Wilson has written more than 100 children’s and young adult novels, but her biggest boom was between 2000 and 2010, when her books were the most borrowed from libraries. For those of us reading Wilson’s books back then, it felt like she was acknowledging our anxieties, soothing but never sugarcoating things. She was funny, too, and opened up our minds to all our differences.
The need for her work was clear: like a lot of my peers, I spent a lot of my adolescence hating things. I hated my body. I hated not having a boyfriend (but I also hated boys). I hated that my dad left. I hated my mum for, well, no valid reason. I hated that I didn’t have enough friends. I hated that every girl in the world except me seemed to have a pair of Miss Sixty jeans.
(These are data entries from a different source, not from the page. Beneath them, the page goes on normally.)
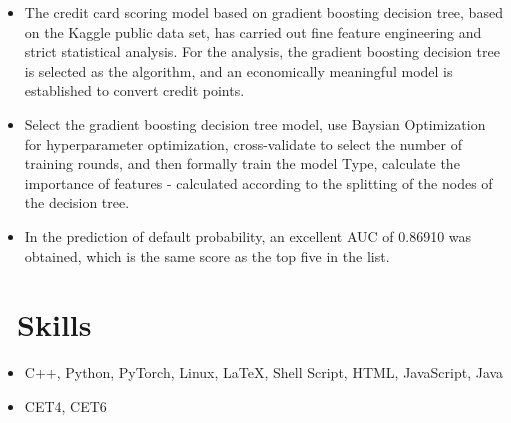 \documentclass{resume}
\begin{document}
\begin{itemize}
  \item The credit card scoring model based on gradient boosting decision tree, based on the Kaggle public data set, has carried out fine feature engineering and strict statistical analysis.
  For the analysis, the gradient boosting decision tree is selected as the algorithm, and an economically meaningful model is established to convert credit points.
  \item Select the gradient boosting decision tree model, use Baysian Optimization for hyperparameter optimization, cross-validate to select the number of training rounds, and then formally train the model
  Type, calculate the importance of features - calculated according to the splitting of the nodes of the decision tree.
  \item In the prediction of default probability, an excellent AUC of 0.86910 was obtained, which is the same score as the top five in the list.
\end{itemize}

\section{\faCogs\ Skills}
\begin{itemize}[parsep=0.5ex]
  \item C++, Python, PyTorch, Linux, LaTeX, Shell Script, HTML, JavaScript, Java
  \item CET4, CET6
\end{itemize}
%
%
\end{document}
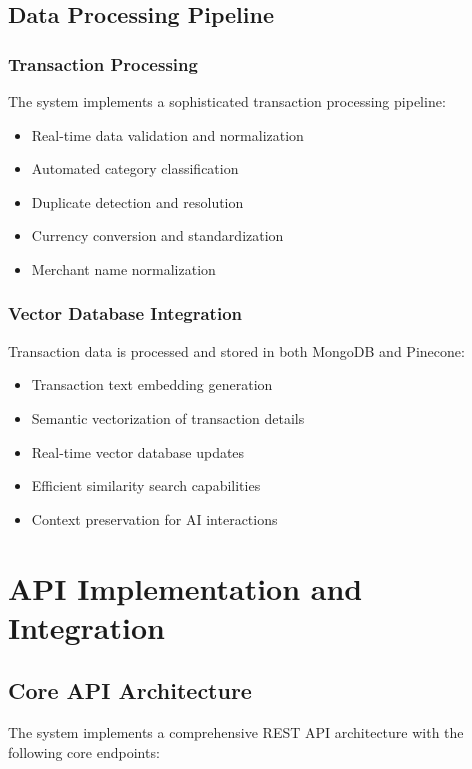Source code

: \documentclass[conference]{IEEEtran}
\begin{document}
\subsection{Data Processing Pipeline}
\subsubsection{Transaction Processing}
The system implements a sophisticated transaction processing pipeline:
\begin{itemize}
\item Real-time data validation and normalization
\item Automated category classification
\item Duplicate detection and resolution
\item Currency conversion and standardization
\item Merchant name normalization
\end{itemize}

\subsubsection{Vector Database Integration}
Transaction data is processed and stored in both MongoDB and Pinecone:
\begin{itemize}
\item Transaction text embedding generation
\item Semantic vectorization of transaction details
\item Real-time vector database updates
\item Efficient similarity search capabilities
\item Context preservation for AI interactions
\end{itemize}

\section{API Implementation and Integration}
\subsection{Core API Architecture}
The system implements a comprehensive REST API architecture with the following core endpoints:
\end{document}
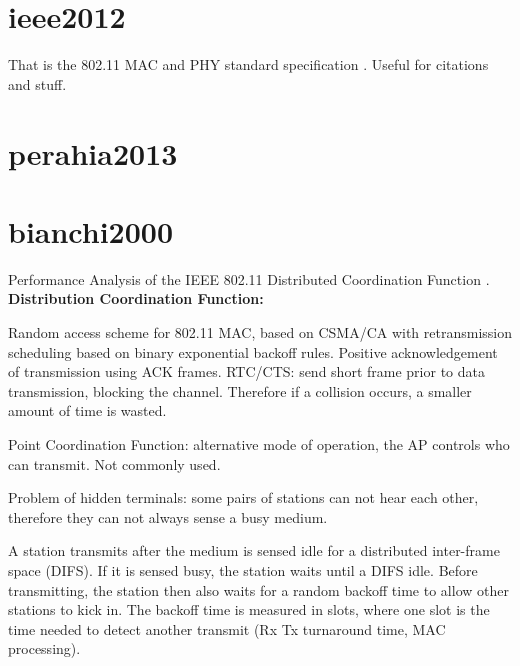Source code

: 
\section*{ieee2012}

That is the 802.11 MAC and PHY standard specification \cite{ieee2012}. Useful for citations and stuff.



\section*{perahia2013}





\section*{bianchi2000}

Performance Analysis of the IEEE 802.11 Distributed Coordination Function \cite{bianchi2000}.\\

\textbf{Distribution Coordination Function:}

Random access scheme for 802.11 MAC, based on CSMA/CA with retransmission scheduling based on binary exponential backoff rules. Positive acknowledgement of transmission using ACK frames. RTC/CTS: send short frame prior to data transmission, blocking the channel. Therefore if a collision occurs, a smaller amount of time is wasted.

Point Coordination Function: alternative mode of operation, the AP controls who can transmit. Not commonly used.

Problem of hidden terminals: some pairs of stations can not hear each other, therefore they can not always sense a busy medium.

A station transmits after the medium is sensed idle for a distributed inter-frame space (DIFS). If it is sensed busy, the station waits until a DIFS idle. Before transmitting, the station then also waits for a random backoff time to allow other stations to kick in. The backoff time is measured in slots, where one slot is the time needed to detect another transmit (Rx Tx turnaround time, MAC processing).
I wasn’t alone in feeling like this; growing up in the 90s and 00s was tough for all who walked it. We were told to be skinny by magazines that marked a red ring of shame around women’s tummies. Primetime telly showed us that normal families look and live a certain way. You were a “slut” if you so much as kissed a boy but “frigid” if you didn’t. Talk about our mental health? Definitely not! And things were about to get worse, with MySpace and Facebook marking the dawn of online comparison culture.
Wilson got this. Many of her novels during this time tackled such teenage tribulations with wonderful but flawed characters. She trusted her readers would be able to handle complex and dark issues, too: two sisters look after their bipolar mother in The Illustrated Mum; a girl struggles with her parents’ divorce in The Suitcase Kid; a family lives in temporary accommodation in The Bed and Breakfast Star; a girl grieves her best friend in Vicky Angel; and a teenager in care searches for the mother who abandoned her in Dustbin Baby.
The books that captured teen hearts the most, though, were the Girls quartet. The first, Girls in Love, follows 13-year-old Ellie as she pretends to have a boyfriend in order to fit in with her best mates Magda and Nadine. We continued to hang out with the trio in Girls Under Pressure, Girls Out Late and Girls in Tears. They had ambitions, insecurities, arguments and sleepovers. They made mistakes, argued with their parents and fancied bad boys. With each book, we grew up with them.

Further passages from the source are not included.